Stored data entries
⁂

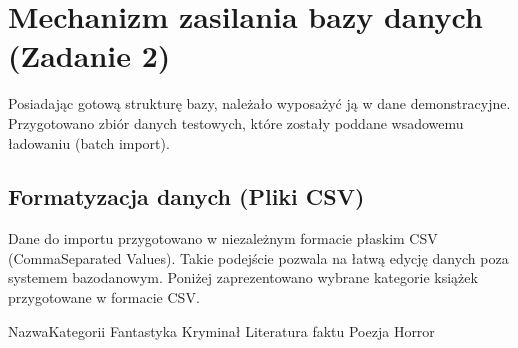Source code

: \documentclass[letterpaper,10pt,english]{sphinxmanual}
\begin{document}
\begin{sphinxVerbatim}[commandchars=\\\{\}]
\end{sphinxVerbatim}


\section{Mechanizm zasilania bazy danych (Zadanie 2)}
\label{\detokenize{rozdzial_4/index:mechanizm-zasilania-bazy-danych-zadanie-2}}
\sphinxAtStartPar
Posiadając gotową strukturę bazy, należało wyposażyć ją w dane demonstracyjne. Przygotowano zbiór danych testowych, które zostały poddane wsadowemu ładowaniu (batch import).


\subsection{Formatyzacja danych (Pliki CSV)}
\label{\detokenize{rozdzial_4/index:formatyzacja-danych-pliki-csv}}
\sphinxAtStartPar
Dane do importu przygotowano w niezależnym formacie płaskim CSV (Comma\sphinxhyphen{}Separated Values). Takie podejście pozwala na łatwą edycję danych poza systemem bazodanowym. Poniżej zaprezentowano wybrane kategorie książek przygotowane w formacie CSV.

\begin{sphinxVerbatim}[commandchars=\\\{\}]
Nazwa\PYGZus{}Kategorii
Fantastyka
Kryminał
Literatura faktu
Poezja
Horror
\end{sphinxVerbatim}
\end{document}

⁂

**Your objective**:
In your copy, include no pictures, but reproduce all records exactly.

**Result of the task**:
Source code

: \documentclass[letterpaper,10pt,english]{sphinxmanual}
\begin{document}
\begin{sphinxVerbatim}[commandchars=\\\{\}]
\end{sphinxVerbatim}


\section{Mechanizm zasilania bazy danych (Zadanie 2)}
\label{\detokenize{rozdzial_4/index:mechanizm-zasilania-bazy-danych-zadanie-2}}
\sphinxAtStartPar
Posiadając gotową strukturę bazy, należało wyposażyć ją w dane demonstracyjne. Przygotowano zbiór danych testowych, które zostały poddane wsadowemu ładowaniu (batch import).


\subsection{Formatyzacja danych (Pliki CSV)}
\label{\detokenize{rozdzial_4/index:formatyzacja-danych-pliki-csv}}
\sphinxAtStartPar
Dane do importu przygotowano w niezależnym formacie płaskim CSV (Comma\sphinxhyphen{}Separated Values). Takie podejście pozwala na łatwą edycję danych poza systemem bazodanowym. Poniżej zaprezentowano wybrane kategorie książek przygotowane w formacie CSV.

\begin{sphinxVerbatim}[commandchars=\\\{\}]
Nazwa\PYGZus{}Kategorii
Fantastyka
Kryminał
Literatura faktu
Poezja
Horror
\end{sphinxVerbatim}
\end{document}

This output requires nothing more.